Выбери любимый жанр

Пещера - Алданов Марк Александрович - Страница 12


Изменить размер шрифта:

12

Он испытывал неопределенное беспокойство, происходившее главным образом оттого, что говорить приходилось сидя в кресле, медленно и ровно. Он думал, что его статьи читает вся Франция и уж во всяком случае весь рабочий класс. На самом деле рабочие не заглядывали в его передовые, да и газету покупали мало, предпочитая «Petit Parisien». Но все политические деятели Франции, все редакторы политических газет, действительно, читали Серизье. Его репутация публициста отставала от ораторской славы, и писал он, собственно, не статьи, а те речи, которые не удавалось произнести. Две-три передовые в месяц надо было уделять общим вопросам социализма: это поднимало дух и умственный уровень читателей. Серизье советовал старому миру ухватиться за идею президента Вильсона: Лига Наций еще могла отсрочить гибель старого мира.

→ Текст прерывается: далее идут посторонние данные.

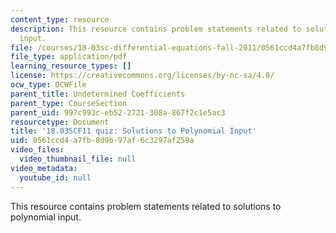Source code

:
 ```yaml
---
content_type: resource
description: This resource contains problem statements related to solutions to polynomial
  input.
file: /courses/18-03sc-differential-equations-fall-2011/0561ccd4a7fb8d9b97af6c3297af259a_MIT18_03SCF11_s16_4quizq.pdf
file_type: application/pdf
learning_resource_types: []
license: https://creativecommons.org/licenses/by-nc-sa/4.0/
ocw_type: OCWFile
parent_title: Undetermined Coefficients
parent_type: CourseSection
parent_uid: 997c993c-eb52-2721-308a-867f2c1e5ac3
resourcetype: Document
title: '18.03SCF11 quiz: Solutions to Polynomial Input'
uid: 0561ccd4-a7fb-8d9b-97af-6c3297af259a
video_files:
  video_thumbnail_file: null
video_metadata:
  youtube_id: null
---
```

This resource contains problem statements related to solutions to polynomial input.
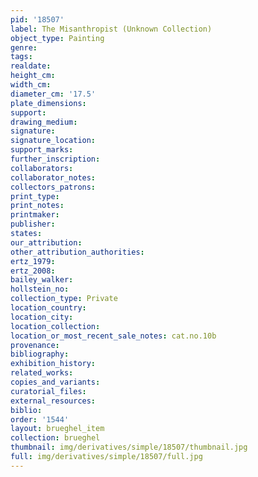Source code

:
 ```yaml
---
pid: '18507'
label: The Misanthropist (Unknown Collection)
object_type: Painting
genre: 
tags: 
realdate: 
height_cm: 
width_cm: 
diameter_cm: '17.5'
plate_dimensions: 
support: 
drawing_medium: 
signature: 
signature_location: 
support_marks: 
further_inscription: 
collaborators: 
collaborator_notes: 
collectors_patrons: 
print_type: 
print_notes: 
printmaker: 
publisher: 
states: 
our_attribution: 
other_attribution_authorities: 
ertz_1979: 
ertz_2008: 
bailey_walker: 
hollstein_no: 
collection_type: Private
location_country: 
location_city: 
location_collection: 
location_or_most_recent_sale_notes: cat.no.10b
provenance: 
bibliography: 
exhibition_history: 
related_works: 
copies_and_variants: 
curatorial_files: 
external_resources: 
biblio: 
order: '1544'
layout: brueghel_item
collection: brueghel
thumbnail: img/derivatives/simple/18507/thumbnail.jpg
full: img/derivatives/simple/18507/full.jpg
---
```

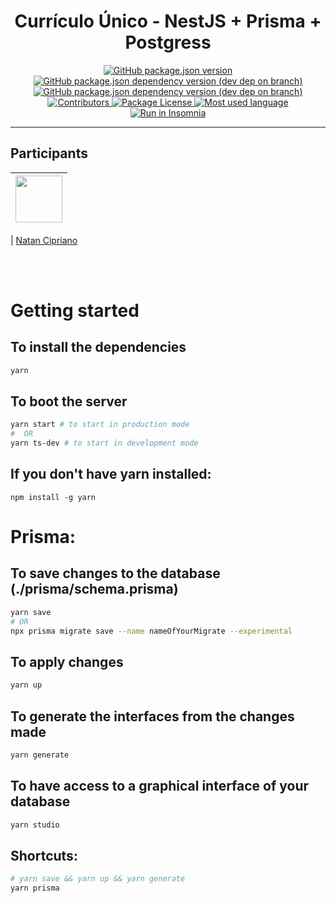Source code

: <h1 align="center">
Currículo Único - NestJS + Prisma + Postgress
</h1>

<p align="center">
    <script>
    const URL = './package.json';
    const myRequest = new Request(URL);
    fetch(myRequest)
        .then(response => response.json())
        .then(json => {
            console.dir(json.description);
            document.getElementById("description").innerHTML = json.description;
        });
    </script>
    <span id="description"></span>
    <!-- My description app -->
</p>

<p align="center">

  <a href="https://github.com/cipriano98/curriculo/graphs/contributors">
    <img alt="GitHub package.json version" src="https://img.shields.io/github/package-json/v/cipriano98/curriculo">
  </a>
  <a href="https://github.com/cipriano98/curriculo/graphs/contributors">
    <img alt="GitHub package.json dependency version (dev dep on branch)" src="https://img.shields.io/github/package-json/dependency-version/cipriano98/curriculo/dev/@nestjs/cli">
  </a>
  <a href="https://github.com/cipriano98/curriculo/graphs/contributors">
    <img alt="GitHub package.json dependency version (dev dep on branch)" src="https://img.shields.io/github/package-json/dependency-version/cipriano98/curriculo/dev/@prisma/cli">
  </a>
  <a href="https://github.com/cipriano98/curriculo/graphs/contributors">
    <img src="https://img.shields.io/github/contributors/rocketseat/youtube-challenge-nestjs-graphql?color=%237159c1&logoColor=%237159c1&style=flat" alt="Contributors">
  </a>
  <a href="https://opensource.org/licenses/MIT">
      <img src="https://img.shields.io/github/license/cipriano98/curriculo" alt="Package License"/>
  </a>
  <!-- <a href="https://paypal.me/kamilmysliwiec"><img src="https://img.shields.io/badge/Donate-PayPal-dc3d53.svg"/></a> -->

  <a href="https://insomnia.rest/run/?uri=https%3A%2F%2Fraw.githubusercontent.com%2Fcipriano98%2Fcurriculo%2Fmaster%2Finsominia.json" target="_blank">
      <img src="https://img.shields.io/github/languages/top/cipriano98/curriculo" alt="Most used language">
  </a>
  <a href="https://insomnia.rest/run/?uri=https%3A%2F%2Fraw.githubusercontent.com%2Fcipriano98%2Fcurriculo%2Fmaster%2Finsominia.json" target="_blank">
      <img src="https://img.shields.io/badge/Run%20in%20Insomnia-Rest-blueviolet" alt="Run in Insomnia">
  </a>
    
</p>


<hr>

## Participants

| [<img src="https://avatars2.githubusercontent.com/u/56701750?s=400&v=4" width="75px;"/>](https://github.com/cipriano98) |
| :---------------------------------------------------------------------------------------------------------------------: |


| [Natan Cipriano](https://github.com/cipriano98)

<br>
<br>

# Getting started
## To install the dependencies
```bash
yarn
```

## To boot the server
```bash
yarn start # to start in production mode
#  OR
yarn ts-dev # to start in development mode

```

## If you don't have yarn installed:
```
npm install -g yarn
```

# Prisma:

## To save changes to the database (./prisma/schema.prisma) 
```bash
yarn save
# OR
npx prisma migrate save --name nameOfYourMigrate --experimental
```

## To apply changes
```bash
yarn up
```

## To generate the interfaces from the changes made
```bash
yarn generate
```

## To have access to a graphical interface of your database
```bash
yarn studio
```

## Shortcuts:
```bash
# yarn save && yarn up && yarn generate
yarn prisma
```
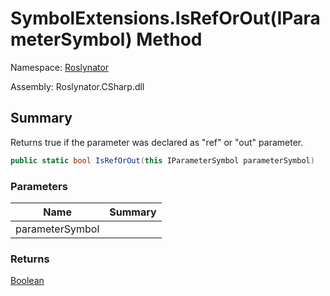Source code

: # SymbolExtensions\.IsRefOrOut\(IParameterSymbol\) Method

Namespace: [Roslynator](../../README.md)

Assembly: Roslynator\.CSharp\.dll

## Summary

Returns true if the parameter was declared as "ref" or "out" parameter\.

```csharp
public static bool IsRefOrOut(this IParameterSymbol parameterSymbol)
```

### Parameters

| Name | Summary |
| ---- | ------- |
| parameterSymbol | |

### Returns

[Boolean](https://docs.microsoft.com/en-us/dotnet/api/system.boolean)



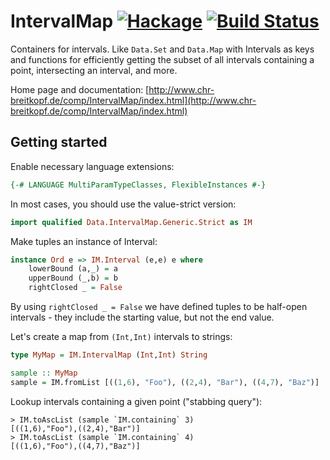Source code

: # IntervalMap [![Hackage](https://img.shields.io/hackage/v/IntervalMap.svg)](https://hackage.haskell.org/package/IntervalMap) [![Build Status](https://travis-ci.org/bokesan/IntervalMap.svg?branch=master)](https://travis-ci.org/bokesan/IntervalMap)

Containers for intervals. Like `Data.Set` and `Data.Map` with
Intervals as keys and functions for efficiently getting the subset
of all intervals containing a point, intersecting an interval, and more.

Home page and documentation: [http://www.chr-breitkopf.de/comp/IntervalMap/index.html](http://www.chr-breitkopf.de/comp/IntervalMap/index.html)

## Getting started

Enable necessary language extensions:
```haskell
{-# LANGUAGE MultiParamTypeClasses, FlexibleInstances #-}
```
In most cases, you should use the value-strict version:
```haskell
import qualified Data.IntervalMap.Generic.Strict as IM
```
Make tuples an instance of Interval:
```haskell
instance Ord e => IM.Interval (e,e) e where
    lowerBound (a,_) = a
    upperBound (_,b) = b
    rightClosed _ = False
```
By using `rightClosed _ = False` we have defined tuples to be half-open
intervals - they include the starting value, but not the end value.

Let's create a map from `(Int,Int)` intervals to strings:
```haskell
type MyMap = IM.IntervalMap (Int,Int) String

sample :: MyMap
sample = IM.fromList [((1,6), "Foo"), ((2,4), "Bar"), ((4,7), "Baz")]
```
Lookup intervals containing a given point ("stabbing query"):
```
> IM.toAscList (sample `IM.containing` 3)
[((1,6),"Foo"),((2,4),"Bar")]
> IM.toAscList (sample `IM.containing` 4)
[((1,6),"Foo"),((4,7),"Baz")]
```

«…Се grand bourgeois represents non seulement le meilleur d’une classe condamnee par l’histoire… Un point… il est aussi l’expression vivante de sa detresse… Virgule… de l’angoisse pro-fonde qui etreint la bourgeoisie mondiale devant le spectre qui se dresse a l’Orient… Un point… La noble revoke du peuple russe… Virgule… avec les erreurs que ses grands chefs ont com-mises et que nous sommes les premiers a reconnaitre… Virgule… erreurs si excusables toutefois apres de longs siecles de barbarie tsariste… Tsariste, Mademoiselle, „T“ comme „travailleurs“, „S“ comme „soleil“. Oui, c’est ca… Virgule… la grand revolution russe donne une terrible et magnifique lecon… Entre parentheses: la derniere peut etre… Fermez la parenthese… au vieux mond accule au pied du mur».

[35]

V

Перед огромной гостиницей, отведенной британской делегации, по обыкновению стояла вереница частных автомобилей. Клервилль никогда не мог пройти мимо нее равнодушно, — как библиофилы не могут пройти мимо витрины книжного магазина. Он говорил, что знает больше ста автомобильных марок и на ходу безошибочно распознавал любую машину. Это приводило Мусю в восторженный ужас. Сама она, несмотря на объяснения мужа, узнавала только автомобили Рено, — «и то больше по восточному носу». Муся направилась было ко второму, меньшему зданию, где был их номер, и вдруг заметила, что первым в веренице стоит автомобиль Ллойд-Джорджа. Эту великолепную машину она отличала по наружности шофера, и еще потому, что вблизи автомобиля обычно гуляли сыщики, — «люди из „Скотлэнд-Ярда“, — говорила Муся с тем же восторженным ужасом: слово „Скотлэнд-Ярд“ вызывало у нее в памяти какой-то старый английский роман, которым в переводе увлекался когда-то Григорий Иванович Никонов. Но заглавие этого романа она так и не могла вспомнить, что отравляло ей жизнь (Муся сама себя ругала за это дурой). „Значит, он здесь!.. Верно, сегодня танцуют… Ах ты, Господи!“ — сокрушенно подумала Муся. Надо же было, чтобы именно в этот день она возвращалась домой одна, без мужа.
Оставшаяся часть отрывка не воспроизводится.